Wherever the word "textwidth" shows up in the data, report the line it sits in.

++++ Supplied records

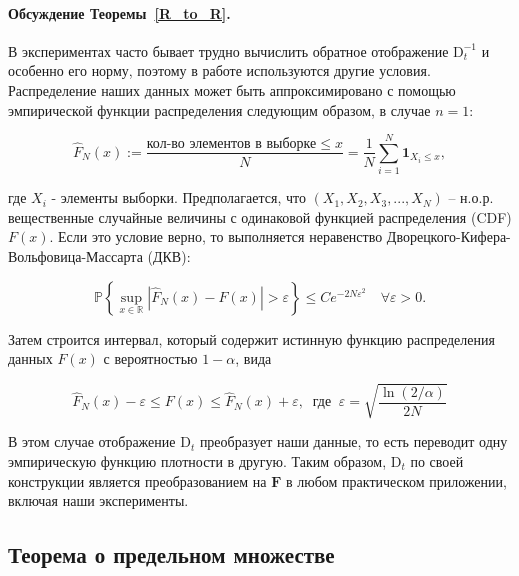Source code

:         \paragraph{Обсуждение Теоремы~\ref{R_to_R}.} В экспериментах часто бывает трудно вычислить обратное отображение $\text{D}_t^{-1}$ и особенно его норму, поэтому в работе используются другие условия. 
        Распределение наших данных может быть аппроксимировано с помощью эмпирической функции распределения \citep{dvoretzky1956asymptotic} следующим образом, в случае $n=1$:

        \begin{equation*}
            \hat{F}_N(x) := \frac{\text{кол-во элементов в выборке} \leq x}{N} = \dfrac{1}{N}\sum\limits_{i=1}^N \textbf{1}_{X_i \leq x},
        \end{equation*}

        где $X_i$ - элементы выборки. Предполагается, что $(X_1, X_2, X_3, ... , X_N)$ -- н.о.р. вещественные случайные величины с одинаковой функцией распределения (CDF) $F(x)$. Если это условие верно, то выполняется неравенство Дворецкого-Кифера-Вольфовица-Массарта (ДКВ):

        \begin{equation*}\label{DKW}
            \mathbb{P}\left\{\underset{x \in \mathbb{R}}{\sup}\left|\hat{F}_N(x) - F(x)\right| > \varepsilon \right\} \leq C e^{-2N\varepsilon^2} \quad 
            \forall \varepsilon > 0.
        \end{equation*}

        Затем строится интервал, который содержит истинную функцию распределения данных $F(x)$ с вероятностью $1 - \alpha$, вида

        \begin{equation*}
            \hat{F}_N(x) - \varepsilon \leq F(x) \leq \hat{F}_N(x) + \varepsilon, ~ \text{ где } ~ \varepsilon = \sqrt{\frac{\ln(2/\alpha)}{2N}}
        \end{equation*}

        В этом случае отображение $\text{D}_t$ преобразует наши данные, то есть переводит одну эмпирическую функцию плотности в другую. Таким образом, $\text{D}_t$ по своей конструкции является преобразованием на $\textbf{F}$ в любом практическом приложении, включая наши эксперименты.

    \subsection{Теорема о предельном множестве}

++++++++
++++ Supplied records

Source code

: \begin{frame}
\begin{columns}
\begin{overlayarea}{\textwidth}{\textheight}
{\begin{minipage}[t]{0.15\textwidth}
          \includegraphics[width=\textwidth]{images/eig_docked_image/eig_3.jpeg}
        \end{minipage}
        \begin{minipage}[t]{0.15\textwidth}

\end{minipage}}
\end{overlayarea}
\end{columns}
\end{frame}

++++++++

■ Response box:
\begin{overlayarea}{\textwidth}{\textheight}
{\begin{minipage}[t]{0.15\textwidth}
          \includegraphics[width=\textwidth]{images/eig_docked_image/eig_3.jpeg}
        \begin{minipage}[t]{0.15\textwidth}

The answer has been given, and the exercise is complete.